Douglas got his start as a child actor, and as a teenager became employed at the Hal Roach studio, working in the office and appearing in bit parts in various Hal Roach films. He made walk-on appearances in at least two Our Gang shorts: 1930’s Teacher’s Pet and 1932’s Birthday Blues. By 1934, Douglas was assistant to director Gus Meins, and served as assistant director on Laurel and Hardy’s 1934 film Babes in Toyland, and on the Our Gang comedies made between 1934 and mid-1936.

Beginning with Bored of Education in 1936, Our Gang moved from two-reel (twenty-minute) comedies to one-reel (ten-minute) comedies, and Douglas became the senior director of the series. Bored of Education won the 1936 Academy Award for Live Action Short Film, and was the only Our Gang entry ever honored with the award. Douglas remained with the series as director for two years. His Our Gang films, featuring Spanky, Alfalfa, Darla, Porky, Buckwheat, Waldo, Butch, and Woim, are the most familiar films in the series’ twenty-two year canon.

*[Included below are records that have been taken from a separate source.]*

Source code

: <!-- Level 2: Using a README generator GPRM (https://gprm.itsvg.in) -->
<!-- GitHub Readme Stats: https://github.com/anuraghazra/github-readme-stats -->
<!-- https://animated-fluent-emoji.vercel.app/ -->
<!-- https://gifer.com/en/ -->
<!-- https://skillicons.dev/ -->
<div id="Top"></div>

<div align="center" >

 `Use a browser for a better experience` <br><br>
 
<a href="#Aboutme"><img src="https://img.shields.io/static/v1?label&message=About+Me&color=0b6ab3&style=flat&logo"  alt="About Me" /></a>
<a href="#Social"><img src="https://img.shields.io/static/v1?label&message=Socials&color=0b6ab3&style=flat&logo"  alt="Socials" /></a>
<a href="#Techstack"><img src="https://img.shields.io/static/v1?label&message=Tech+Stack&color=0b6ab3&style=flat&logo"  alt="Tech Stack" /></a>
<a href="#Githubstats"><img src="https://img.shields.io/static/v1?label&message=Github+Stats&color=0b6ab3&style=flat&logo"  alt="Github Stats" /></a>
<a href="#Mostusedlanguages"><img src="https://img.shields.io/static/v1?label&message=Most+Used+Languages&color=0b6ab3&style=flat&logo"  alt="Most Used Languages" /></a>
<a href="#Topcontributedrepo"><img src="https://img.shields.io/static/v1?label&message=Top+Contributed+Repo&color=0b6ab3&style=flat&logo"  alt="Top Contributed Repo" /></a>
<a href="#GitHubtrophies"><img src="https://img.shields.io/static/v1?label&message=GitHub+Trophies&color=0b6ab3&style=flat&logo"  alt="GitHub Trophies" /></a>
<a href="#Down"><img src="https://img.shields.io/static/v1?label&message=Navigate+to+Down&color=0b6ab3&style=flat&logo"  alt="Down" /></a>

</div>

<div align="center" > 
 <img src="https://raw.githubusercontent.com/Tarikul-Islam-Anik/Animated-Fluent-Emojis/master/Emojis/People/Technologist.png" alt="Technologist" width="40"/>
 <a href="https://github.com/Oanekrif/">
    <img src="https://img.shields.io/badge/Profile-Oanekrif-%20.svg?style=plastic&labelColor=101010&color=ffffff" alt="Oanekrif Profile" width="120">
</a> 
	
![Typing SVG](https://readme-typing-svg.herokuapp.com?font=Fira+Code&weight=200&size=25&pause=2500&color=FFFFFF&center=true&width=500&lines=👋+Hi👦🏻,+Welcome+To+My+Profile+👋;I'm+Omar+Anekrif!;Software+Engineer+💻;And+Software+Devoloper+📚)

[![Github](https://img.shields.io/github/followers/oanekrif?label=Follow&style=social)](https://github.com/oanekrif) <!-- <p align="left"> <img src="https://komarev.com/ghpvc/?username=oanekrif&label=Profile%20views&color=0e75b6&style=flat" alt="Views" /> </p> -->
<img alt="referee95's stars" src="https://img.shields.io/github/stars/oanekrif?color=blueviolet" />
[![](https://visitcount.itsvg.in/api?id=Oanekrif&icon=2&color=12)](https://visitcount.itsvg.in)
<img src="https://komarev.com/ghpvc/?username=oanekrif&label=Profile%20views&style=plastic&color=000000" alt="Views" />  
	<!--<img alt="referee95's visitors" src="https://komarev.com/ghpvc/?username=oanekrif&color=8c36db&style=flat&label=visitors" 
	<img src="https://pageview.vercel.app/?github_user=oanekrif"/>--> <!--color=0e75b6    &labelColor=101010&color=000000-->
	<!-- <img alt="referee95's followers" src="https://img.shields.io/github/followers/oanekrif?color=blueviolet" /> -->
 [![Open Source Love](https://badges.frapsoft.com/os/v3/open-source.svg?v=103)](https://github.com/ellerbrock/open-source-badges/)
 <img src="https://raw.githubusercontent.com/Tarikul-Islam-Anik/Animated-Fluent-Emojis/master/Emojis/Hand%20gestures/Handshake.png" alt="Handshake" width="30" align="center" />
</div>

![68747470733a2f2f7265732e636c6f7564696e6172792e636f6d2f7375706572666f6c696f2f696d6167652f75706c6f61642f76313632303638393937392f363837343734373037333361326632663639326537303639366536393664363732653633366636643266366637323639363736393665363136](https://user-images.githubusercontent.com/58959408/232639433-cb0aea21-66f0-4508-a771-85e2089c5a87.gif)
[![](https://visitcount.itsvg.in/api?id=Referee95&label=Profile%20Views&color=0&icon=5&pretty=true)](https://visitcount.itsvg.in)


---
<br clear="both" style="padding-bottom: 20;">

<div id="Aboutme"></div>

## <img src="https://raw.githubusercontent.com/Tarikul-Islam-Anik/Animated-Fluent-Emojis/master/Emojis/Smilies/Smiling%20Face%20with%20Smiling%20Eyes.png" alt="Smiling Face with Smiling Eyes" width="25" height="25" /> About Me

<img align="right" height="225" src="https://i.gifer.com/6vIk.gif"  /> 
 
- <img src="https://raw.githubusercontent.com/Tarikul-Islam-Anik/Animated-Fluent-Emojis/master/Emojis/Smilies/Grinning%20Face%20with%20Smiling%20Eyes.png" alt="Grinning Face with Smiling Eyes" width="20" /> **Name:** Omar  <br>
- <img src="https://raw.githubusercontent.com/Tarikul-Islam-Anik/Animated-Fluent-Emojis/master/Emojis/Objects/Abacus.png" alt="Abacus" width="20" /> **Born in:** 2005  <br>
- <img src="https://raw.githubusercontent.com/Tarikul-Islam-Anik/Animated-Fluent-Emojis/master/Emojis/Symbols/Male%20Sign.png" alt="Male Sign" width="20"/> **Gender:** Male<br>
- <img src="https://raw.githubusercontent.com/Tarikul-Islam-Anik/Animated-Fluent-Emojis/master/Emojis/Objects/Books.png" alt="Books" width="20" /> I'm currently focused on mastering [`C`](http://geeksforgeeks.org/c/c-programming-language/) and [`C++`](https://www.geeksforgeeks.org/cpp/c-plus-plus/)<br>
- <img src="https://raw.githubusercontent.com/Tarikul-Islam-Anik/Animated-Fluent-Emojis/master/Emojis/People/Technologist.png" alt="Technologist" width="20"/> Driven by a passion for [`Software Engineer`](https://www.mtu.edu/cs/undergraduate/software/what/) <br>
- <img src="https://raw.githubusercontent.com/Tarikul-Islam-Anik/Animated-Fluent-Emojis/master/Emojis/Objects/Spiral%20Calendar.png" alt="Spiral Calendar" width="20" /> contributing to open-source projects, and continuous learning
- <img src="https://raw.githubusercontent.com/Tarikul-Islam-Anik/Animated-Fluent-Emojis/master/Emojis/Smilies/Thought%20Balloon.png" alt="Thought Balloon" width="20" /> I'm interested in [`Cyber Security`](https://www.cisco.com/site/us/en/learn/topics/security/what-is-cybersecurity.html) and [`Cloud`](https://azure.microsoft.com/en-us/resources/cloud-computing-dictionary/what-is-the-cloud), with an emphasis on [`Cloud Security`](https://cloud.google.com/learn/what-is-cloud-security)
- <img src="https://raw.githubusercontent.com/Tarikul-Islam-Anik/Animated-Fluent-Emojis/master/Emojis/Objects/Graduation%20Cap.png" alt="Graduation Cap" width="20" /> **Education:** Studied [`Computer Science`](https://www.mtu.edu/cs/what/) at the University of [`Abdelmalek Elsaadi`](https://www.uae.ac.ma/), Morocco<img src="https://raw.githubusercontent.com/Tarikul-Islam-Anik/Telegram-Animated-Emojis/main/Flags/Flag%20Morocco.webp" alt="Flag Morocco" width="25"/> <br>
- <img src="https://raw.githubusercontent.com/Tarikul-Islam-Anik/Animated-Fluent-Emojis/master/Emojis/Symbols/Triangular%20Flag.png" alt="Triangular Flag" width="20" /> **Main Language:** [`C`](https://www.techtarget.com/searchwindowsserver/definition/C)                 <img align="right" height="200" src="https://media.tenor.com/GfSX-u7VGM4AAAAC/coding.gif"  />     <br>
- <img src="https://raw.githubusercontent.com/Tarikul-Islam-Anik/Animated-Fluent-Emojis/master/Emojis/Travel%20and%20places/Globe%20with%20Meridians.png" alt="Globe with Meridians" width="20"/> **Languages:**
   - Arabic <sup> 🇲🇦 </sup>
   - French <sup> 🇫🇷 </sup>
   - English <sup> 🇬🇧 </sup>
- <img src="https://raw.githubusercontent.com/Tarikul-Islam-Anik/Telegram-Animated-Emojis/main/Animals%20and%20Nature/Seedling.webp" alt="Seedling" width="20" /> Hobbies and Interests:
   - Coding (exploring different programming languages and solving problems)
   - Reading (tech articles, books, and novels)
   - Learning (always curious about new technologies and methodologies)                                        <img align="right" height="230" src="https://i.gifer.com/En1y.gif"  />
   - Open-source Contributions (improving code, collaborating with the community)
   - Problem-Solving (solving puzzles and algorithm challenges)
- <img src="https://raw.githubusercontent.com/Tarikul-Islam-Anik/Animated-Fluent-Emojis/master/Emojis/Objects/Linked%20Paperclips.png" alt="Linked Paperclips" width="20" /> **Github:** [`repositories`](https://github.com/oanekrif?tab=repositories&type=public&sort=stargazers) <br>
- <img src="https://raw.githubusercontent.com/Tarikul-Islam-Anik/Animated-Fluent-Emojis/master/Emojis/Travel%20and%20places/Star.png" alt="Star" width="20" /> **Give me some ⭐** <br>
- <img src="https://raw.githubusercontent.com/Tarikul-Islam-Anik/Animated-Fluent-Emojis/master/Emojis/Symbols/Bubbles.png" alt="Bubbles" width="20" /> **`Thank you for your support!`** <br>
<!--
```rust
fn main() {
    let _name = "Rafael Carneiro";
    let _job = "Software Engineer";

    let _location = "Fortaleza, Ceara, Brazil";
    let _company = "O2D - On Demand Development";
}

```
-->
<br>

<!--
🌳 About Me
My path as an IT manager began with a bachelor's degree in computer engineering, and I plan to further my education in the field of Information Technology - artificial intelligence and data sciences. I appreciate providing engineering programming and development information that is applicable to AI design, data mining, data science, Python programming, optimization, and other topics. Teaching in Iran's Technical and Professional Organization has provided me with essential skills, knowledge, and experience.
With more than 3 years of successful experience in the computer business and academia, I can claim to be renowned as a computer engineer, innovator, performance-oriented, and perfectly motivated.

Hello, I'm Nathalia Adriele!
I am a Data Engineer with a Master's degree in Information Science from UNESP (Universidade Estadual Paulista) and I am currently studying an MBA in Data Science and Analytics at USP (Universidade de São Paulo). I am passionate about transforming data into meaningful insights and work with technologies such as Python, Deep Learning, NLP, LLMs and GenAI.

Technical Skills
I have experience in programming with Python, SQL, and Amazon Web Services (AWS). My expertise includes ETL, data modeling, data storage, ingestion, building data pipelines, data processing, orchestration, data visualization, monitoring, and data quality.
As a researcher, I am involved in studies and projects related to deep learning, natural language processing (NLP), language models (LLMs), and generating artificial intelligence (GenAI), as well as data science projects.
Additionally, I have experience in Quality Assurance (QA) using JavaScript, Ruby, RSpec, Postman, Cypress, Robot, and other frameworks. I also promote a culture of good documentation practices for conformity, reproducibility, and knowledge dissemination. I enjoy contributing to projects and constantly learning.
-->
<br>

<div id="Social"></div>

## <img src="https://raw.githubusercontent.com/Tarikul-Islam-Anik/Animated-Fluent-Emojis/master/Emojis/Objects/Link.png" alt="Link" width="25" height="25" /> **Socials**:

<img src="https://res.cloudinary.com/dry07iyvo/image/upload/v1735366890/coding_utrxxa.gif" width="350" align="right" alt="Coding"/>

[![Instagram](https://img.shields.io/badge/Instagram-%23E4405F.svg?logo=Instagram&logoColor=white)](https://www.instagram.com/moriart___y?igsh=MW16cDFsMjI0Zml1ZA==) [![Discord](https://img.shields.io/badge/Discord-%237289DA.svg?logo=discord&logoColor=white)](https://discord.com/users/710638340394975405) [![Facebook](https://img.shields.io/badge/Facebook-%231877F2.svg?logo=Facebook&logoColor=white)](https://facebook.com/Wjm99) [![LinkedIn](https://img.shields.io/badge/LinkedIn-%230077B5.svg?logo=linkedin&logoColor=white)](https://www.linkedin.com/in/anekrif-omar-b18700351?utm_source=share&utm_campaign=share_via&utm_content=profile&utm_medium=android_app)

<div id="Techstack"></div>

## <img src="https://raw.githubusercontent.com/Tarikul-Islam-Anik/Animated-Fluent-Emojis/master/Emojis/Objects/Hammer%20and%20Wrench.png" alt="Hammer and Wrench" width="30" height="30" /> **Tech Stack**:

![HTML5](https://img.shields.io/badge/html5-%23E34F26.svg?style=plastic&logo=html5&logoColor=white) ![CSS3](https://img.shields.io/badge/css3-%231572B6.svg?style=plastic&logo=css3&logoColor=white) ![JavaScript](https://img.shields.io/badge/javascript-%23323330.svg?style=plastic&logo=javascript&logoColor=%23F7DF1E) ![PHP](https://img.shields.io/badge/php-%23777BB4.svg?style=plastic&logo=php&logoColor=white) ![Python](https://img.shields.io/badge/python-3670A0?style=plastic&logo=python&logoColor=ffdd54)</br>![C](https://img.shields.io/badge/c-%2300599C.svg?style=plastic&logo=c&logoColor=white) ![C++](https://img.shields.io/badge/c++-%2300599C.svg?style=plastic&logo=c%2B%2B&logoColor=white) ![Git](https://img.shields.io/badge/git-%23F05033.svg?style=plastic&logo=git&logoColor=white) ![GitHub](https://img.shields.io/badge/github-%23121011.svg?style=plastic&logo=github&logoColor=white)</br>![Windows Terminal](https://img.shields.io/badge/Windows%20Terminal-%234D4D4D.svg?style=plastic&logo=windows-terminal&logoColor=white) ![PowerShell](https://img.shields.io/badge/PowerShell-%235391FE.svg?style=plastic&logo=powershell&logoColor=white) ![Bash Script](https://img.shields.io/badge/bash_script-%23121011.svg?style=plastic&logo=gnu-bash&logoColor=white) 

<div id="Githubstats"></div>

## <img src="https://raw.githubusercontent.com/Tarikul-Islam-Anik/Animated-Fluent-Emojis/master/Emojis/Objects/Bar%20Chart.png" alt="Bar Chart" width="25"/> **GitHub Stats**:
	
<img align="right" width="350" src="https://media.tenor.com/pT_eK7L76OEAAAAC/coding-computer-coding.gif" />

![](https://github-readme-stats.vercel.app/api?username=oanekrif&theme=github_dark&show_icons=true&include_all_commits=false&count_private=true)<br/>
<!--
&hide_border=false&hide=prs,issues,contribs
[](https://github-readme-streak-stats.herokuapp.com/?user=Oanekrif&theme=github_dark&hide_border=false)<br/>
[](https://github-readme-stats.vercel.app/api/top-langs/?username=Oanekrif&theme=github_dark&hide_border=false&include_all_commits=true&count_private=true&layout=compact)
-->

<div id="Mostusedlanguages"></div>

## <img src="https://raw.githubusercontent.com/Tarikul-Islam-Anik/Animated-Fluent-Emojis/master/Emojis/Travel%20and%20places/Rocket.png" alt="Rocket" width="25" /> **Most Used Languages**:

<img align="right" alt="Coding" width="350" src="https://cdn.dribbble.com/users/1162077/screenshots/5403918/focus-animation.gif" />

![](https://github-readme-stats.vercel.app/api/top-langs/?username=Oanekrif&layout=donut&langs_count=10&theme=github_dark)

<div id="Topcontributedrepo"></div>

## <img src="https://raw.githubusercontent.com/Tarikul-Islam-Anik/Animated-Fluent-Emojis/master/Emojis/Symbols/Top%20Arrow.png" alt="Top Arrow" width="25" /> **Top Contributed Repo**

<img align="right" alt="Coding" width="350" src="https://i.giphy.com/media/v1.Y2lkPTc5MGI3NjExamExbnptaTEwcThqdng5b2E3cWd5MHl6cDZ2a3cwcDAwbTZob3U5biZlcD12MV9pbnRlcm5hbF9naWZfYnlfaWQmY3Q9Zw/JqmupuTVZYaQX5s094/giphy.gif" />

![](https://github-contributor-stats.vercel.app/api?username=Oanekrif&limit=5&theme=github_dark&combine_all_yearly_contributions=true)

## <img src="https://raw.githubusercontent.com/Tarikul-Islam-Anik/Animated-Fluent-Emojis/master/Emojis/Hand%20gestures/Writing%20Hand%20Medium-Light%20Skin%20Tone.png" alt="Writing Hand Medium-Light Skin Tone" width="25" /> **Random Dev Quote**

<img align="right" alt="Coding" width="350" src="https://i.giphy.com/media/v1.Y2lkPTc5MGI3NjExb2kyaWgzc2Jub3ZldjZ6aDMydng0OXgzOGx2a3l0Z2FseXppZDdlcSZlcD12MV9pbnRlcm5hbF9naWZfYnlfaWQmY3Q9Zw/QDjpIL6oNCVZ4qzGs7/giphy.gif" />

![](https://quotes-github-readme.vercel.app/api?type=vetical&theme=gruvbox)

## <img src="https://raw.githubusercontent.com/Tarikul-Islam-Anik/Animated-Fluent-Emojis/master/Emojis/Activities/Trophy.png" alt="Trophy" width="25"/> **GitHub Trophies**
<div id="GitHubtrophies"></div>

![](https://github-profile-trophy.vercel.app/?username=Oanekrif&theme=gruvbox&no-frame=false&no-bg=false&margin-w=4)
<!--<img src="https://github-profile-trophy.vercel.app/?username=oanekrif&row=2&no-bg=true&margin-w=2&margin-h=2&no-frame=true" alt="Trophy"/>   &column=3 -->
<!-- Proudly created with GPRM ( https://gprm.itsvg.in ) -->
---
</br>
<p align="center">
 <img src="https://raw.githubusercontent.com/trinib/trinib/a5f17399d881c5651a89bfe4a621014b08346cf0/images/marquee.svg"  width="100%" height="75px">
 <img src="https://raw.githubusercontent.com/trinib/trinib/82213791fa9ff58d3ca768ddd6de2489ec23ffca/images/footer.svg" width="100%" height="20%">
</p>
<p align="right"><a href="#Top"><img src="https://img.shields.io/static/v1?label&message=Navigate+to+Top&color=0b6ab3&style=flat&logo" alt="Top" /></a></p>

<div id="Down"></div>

Hal Roach sold the Our Gang unit, including Douglas’ contract, to Metro-Goldwyn-Mayer in May 1938. Douglas only directed two MGM Our Gangs before deciding that he could not get used to the more industrialized atmosphere at the larger studio and returned to Roach. During his second tenure at Roach, Douglas directed Zenobia with Oliver Hardy and Harry Langdon, Saps at Sea with Laurel and Hardy, and All-American Co-Ed with former Our Gang kid Johnny Downs.

[edit] Later years

Douglas left Roach for RKO Radio Pictures in 1942, where he directed a number of b-movies, including the Nazi satire The Devil with Hitler (1942). He migrated from there to Columbia Pictures in 1947, and then to Warner Bros. in 1950. At Warner studios, Douglas directed a number of successful films, including Liberace's Sincerely Yours (1955), and the sci-fi classic Them!. Later films for other studios included Call Me Bwana, Frank Sinatra's The Detective, Sidney Poitier's, They Call Me MISTER Tibbs! and Follow That Dream for Elvis Presley.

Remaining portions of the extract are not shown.